Case: 19-60734       Document: 00515743799          Page: 2   Date Filed: 02/12/2021

                                     No. 19-60734

   Torture (CAT). The application for relief was based on religion, political
   opinion, and the CAT.
          Singh is a member of the Shiromani Akali Dal Mann Party in Punjab.
   He cites two incidents in which members of the Bharatiya Janata Party, a rival
   party that governs India, assaulted and threatened to kill him, leading him to
   seek medical treatment for bruising and a sharp-object stab wound and to
   report the incidents to the police, who refused to help him. During the
   second incident, Singh’s mother was slapped and her hair was pulled back by
   the assailants.
          The two brief incidents do not, even cumulatively, constitute the
   extreme conduct that would compel a reasonable factfinder to make a
   determination of past persecution. See Majd v. Gonzales, 446 F.3d 590, 595
   (5th Cir. 2006); Mikhael v. INS, 115 F.3d 299, 304 & n. 4(5th Cir. 1997). And
   Singh’s claim that the BIA ignored evidence of threats is incorrect; the BIA
   explicitly mentioned that Singh had twice been threatened by his assailants.
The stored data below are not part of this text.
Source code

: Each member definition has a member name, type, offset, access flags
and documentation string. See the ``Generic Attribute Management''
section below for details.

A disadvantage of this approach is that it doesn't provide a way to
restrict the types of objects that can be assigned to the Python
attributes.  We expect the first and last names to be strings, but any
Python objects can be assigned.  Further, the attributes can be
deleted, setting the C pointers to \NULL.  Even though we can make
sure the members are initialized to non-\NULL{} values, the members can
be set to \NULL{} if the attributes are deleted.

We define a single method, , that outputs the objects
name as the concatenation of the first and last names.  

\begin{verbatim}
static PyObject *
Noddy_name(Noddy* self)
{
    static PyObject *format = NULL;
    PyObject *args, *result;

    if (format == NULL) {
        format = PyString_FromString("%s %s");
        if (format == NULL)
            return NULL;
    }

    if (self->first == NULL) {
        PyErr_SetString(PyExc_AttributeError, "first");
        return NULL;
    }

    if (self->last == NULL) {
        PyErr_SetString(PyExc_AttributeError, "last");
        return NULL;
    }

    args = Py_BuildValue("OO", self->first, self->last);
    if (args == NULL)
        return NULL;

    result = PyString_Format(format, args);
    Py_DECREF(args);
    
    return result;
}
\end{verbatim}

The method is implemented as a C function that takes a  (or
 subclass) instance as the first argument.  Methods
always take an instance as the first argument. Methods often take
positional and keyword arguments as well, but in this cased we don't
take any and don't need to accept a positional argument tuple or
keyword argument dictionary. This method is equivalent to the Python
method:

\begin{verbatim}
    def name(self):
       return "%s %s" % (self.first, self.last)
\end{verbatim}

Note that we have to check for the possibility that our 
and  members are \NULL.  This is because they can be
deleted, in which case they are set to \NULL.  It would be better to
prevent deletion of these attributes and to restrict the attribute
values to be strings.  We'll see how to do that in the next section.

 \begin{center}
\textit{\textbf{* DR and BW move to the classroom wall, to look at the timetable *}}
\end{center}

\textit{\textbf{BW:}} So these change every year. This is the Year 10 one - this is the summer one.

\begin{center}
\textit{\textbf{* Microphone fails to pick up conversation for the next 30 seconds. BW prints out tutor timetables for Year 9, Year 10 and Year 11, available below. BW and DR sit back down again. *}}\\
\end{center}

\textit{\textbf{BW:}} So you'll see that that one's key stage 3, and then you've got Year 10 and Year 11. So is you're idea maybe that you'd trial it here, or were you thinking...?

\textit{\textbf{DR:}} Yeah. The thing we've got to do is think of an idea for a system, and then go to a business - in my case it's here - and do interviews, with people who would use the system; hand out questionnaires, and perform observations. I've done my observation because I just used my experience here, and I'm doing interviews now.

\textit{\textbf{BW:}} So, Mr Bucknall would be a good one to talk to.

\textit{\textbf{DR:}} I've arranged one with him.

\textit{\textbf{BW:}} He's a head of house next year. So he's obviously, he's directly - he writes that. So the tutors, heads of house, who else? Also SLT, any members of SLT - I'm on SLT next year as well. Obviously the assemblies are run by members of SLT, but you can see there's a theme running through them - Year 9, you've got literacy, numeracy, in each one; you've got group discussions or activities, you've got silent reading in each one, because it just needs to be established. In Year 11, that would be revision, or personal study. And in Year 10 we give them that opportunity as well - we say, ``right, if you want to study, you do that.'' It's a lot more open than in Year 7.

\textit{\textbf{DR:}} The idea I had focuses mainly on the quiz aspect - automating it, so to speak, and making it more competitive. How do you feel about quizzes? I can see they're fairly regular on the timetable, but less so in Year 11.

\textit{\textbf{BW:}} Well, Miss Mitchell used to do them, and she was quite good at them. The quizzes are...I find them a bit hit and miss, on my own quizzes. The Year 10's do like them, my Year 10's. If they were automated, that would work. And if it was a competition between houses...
   As for threats made after he left India, Singh does not explain how they
   constitute evidence of what happened to him before he left. But even if the
   later, non-immediate threats do somehow shed light on the question of past
   persecution, Singh still does not show that the totality of the evidence
   compels a determination of past persecution. See Qorane v. Barr, 919 F.3d
   904, 909 (5th Cir. 2019), cert. denied, 140 S. Ct. 907 (2020); Chen v. Gonzales,
   470 F.3d 1131, 1134 (5th Cir. 2006); see also 8 U.S.C. § 1252(b)(4)(B).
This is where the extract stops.